In these small-town days, when everybody seemed to know their neighbours, businesses, in particular, were vulnerable to this type of offence. They were reluctant to turn down any sort of sales opportunities even if it meant a delay in payment. Promissory notes were certainly a risk but a gentleman’s word was his bond until proven otherwise.
The promissory note is something akin to a cheque, but instead of being a one-time payment from an individual, it can be extended or paid in installments and could be co-signed by another person as an assurance. Very handy for a person with no bank account – nor money!
What Mr. Speers was accused of was, for Barrie, a rather elaborately crafted swindle. Over a period of two years, storekeeper C.H. Ross began to get suspicious of Speers who only occasionally made small payments.

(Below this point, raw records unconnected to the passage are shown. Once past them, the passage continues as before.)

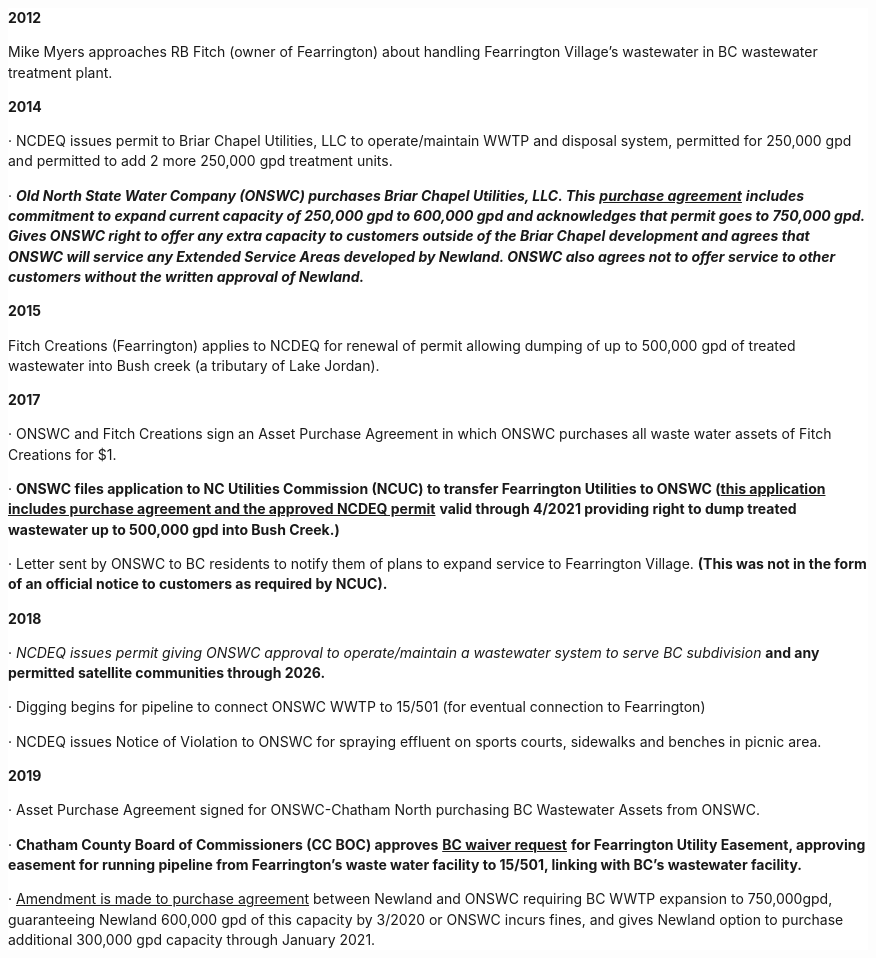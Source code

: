 **2012**

Mike Myers approaches RB Fitch (owner of Fearrington) about handling Fearrington Village’s wastewater in BC wastewater treatment plant.

**2014**

· NCDEQ issues permit to Briar Chapel Utilities, LLC to operate/maintain WWTP and disposal system, permitted for 250,000 gpd and permitted to add 2 more 250,000 gpd treatment units.

· **_Old North State Water Company (ONSWC) purchases Briar Chapel Utilities, LLC. This_** [**_purchase agreement_**](https://starw1.ncuc.net/NCUC/ViewFile.aspx?Id=1145e4cb-8426-4c69-9f72-b0adf45e995a) **_includes commitment to expand current capacity of 250,000 gpd to 600,000 gpd and acknowledges that permit goes to 750,000 gpd. Gives ONSWC right to offer any extra capacity to customers outside of the Briar Chapel development and agrees that ONSWC will service any Extended Service Areas developed by Newland. ONSWC also agrees not to offer service to other customers without the written approval of Newland._**

**2015**

Fitch Creations (Fearrington) applies to NCDEQ for renewal of permit allowing dumping of up to 500,000 gpd of treated wastewater into Bush creek (a tributary of Lake Jordan).

**2017**

· ONSWC and Fitch Creations sign an Asset Purchase Agreement in which ONSWC purchases all waste water assets of Fitch Creations for $1.

· **ONSWC files application to NC Utilities Commission (NCUC) to transfer Fearrington Utilities to ONSWC (**[**this application includes purchase agreement and the approved NCDEQ permit**](https://starw1.ncuc.net/NCUC/ViewFile.aspx?Id=6e8d7748-1b0f-4607-8637-ee3a919efae7) **valid through 4/2021 providing right to dump treated wastewater up to 500,000 gpd into Bush Creek.)**

· Letter sent by ONSWC to BC residents to notify them of plans to expand service to Fearrington Village. **(This was not in the form of an official notice to customers as required by NCUC).**

**2018**

· _NCDEQ issues permit giving ONSWC approval to operate/maintain a wastewater system to serve BC subdivision_ **and any permitted satellite communities through 2026.**

· Digging begins for pipeline to connect ONSWC WWTP to 15/501 (for eventual connection to Fearrington)

· NCDEQ issues Notice of Violation to ONSWC for spraying effluent on sports courts, sidewalks and benches in picnic area.

**2019**

· Asset Purchase Agreement signed for ONSWC-Chatham North purchasing BC Wastewater Assets from ONSWC.

· **Chatham County Board of Commissioners (CC BOC) approves** [**BC waiver request**](https://www.chathamnc.org/government/departments-programs/planning/rezonings-subdivision-cases/2019-items/briar-chapel-waiver-request) **for Fearrington Utility Easement, approving easement for running pipeline from Fearrington’s waste water facility to 15/501, linking with BC’s wastewater facility.**

· [Amendment is made to purchase agreement](https://starw1.ncuc.net/NCUC/ViewFile.aspx?Id=728ec34a-663e-4850-9d10-36c69e554c62) between Newland and ONSWC requiring BC WWTP expansion to 750,000gpd, guaranteeing Newland 600,000 gpd of this capacity by 3/2020 or ONSWC incurs fines, and gives Newland option to purchase additional 300,000 gpd capacity through January 2021.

Ross eventually wrote to the main co-signers, a Mr. Bell and a Mr. Summerville, both well established Essa Township farmers. Replies affirming Speers’ stellar credit came swiftly back. In identical handwriting. On two halves of the same piece of notepaper.
Seemingly, Speers had been thinking ahead and intercepted the letters before they reached their intended destinations. Ross contacted the sheriff.
Mr. Ross and a police constable took a horse and buggy ride out to Ivy one afternoon and called in at the Speers home where they were met by the suspected man’s wife. Mrs. Speers was apologetic – her husband was away at Mono Centre that day. As the two men travelled to Mono, James Speers hopped onto a train heading to Hamilton and vanished.
When, two days later, Speers still hadn’t turned up, notices were sent to every chief of police between Barrie and the bridge to the United States.
The mystery, so far, ends here. Did James Speers leave the country and change his name, or was he sheltered nearby by friends and family? No report of a capture or trial has turned up in any of the local newspapers, none that I have found, but I have no doubt that some readers will be able to add to this tale.
The 1881 census for the community of Ivy appears to show James Speers’ wife, Margaret, living at the home of her parents and with her, are her two small daughters. James was evidently still keeping a low profile at that time.